ここからは、『新史太閤記』からそのまま引用しましょう。

(これはむりだ)

と官兵衛はひそかに思った。

(略)

が、官兵衛の心憂は、杞憂におわった。

築堤竣工して七日後、それまで空梅雨かとおもわれた天が、にわかに変わったのである。豪雨が降った。豪雨が、三日も降りつづいた。陰暦五月は梅雨の季節である。以下にその季節とはいえ、まるで天をくつがえしたようなこれほどの雨がふるというのはまれであろう。
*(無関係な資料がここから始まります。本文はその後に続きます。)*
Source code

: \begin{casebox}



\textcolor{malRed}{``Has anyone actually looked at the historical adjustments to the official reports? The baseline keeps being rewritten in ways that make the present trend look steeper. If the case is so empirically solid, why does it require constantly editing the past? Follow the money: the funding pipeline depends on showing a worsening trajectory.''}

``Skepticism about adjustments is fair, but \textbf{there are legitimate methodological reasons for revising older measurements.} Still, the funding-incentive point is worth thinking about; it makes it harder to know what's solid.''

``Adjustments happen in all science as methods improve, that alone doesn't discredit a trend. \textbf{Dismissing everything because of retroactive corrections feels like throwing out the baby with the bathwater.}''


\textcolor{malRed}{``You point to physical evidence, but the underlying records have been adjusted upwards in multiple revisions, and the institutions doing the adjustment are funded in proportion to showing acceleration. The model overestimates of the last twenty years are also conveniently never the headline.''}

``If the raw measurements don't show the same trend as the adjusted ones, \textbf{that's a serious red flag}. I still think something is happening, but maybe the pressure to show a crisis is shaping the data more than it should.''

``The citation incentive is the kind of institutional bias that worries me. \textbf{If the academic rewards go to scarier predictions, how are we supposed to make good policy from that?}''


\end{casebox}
川上も湖水も増水した、みるみるうちに人造湖の水嵩があがり、二日目には、城の丘が水没し、三日目には城楼の一階はことごとく水面下になり、樹々も梢が水面上に顔を出しているだけの光景になった。城兵たちは二階にのぼり、梢の上に板を渡し、簀をかけてそこに起居した。かれらにとって敵よりも水とのたたかいであった。官兵衛は舌を巻いた。

水にではない。

羽柴筑前守という、自分が見込んだあの男の運のよさに対してであった。官兵衛はこの点で戦国人であった。才器力量があっても、運のわるい男を数かぎりとなく官兵衛はみてきた。力量門地がそろっていても天運の援助のない男を、官兵衛は巨人とはおもわない。小事をなすのは力量である。大事をなすのは天運である。と官兵衛はおもっていた。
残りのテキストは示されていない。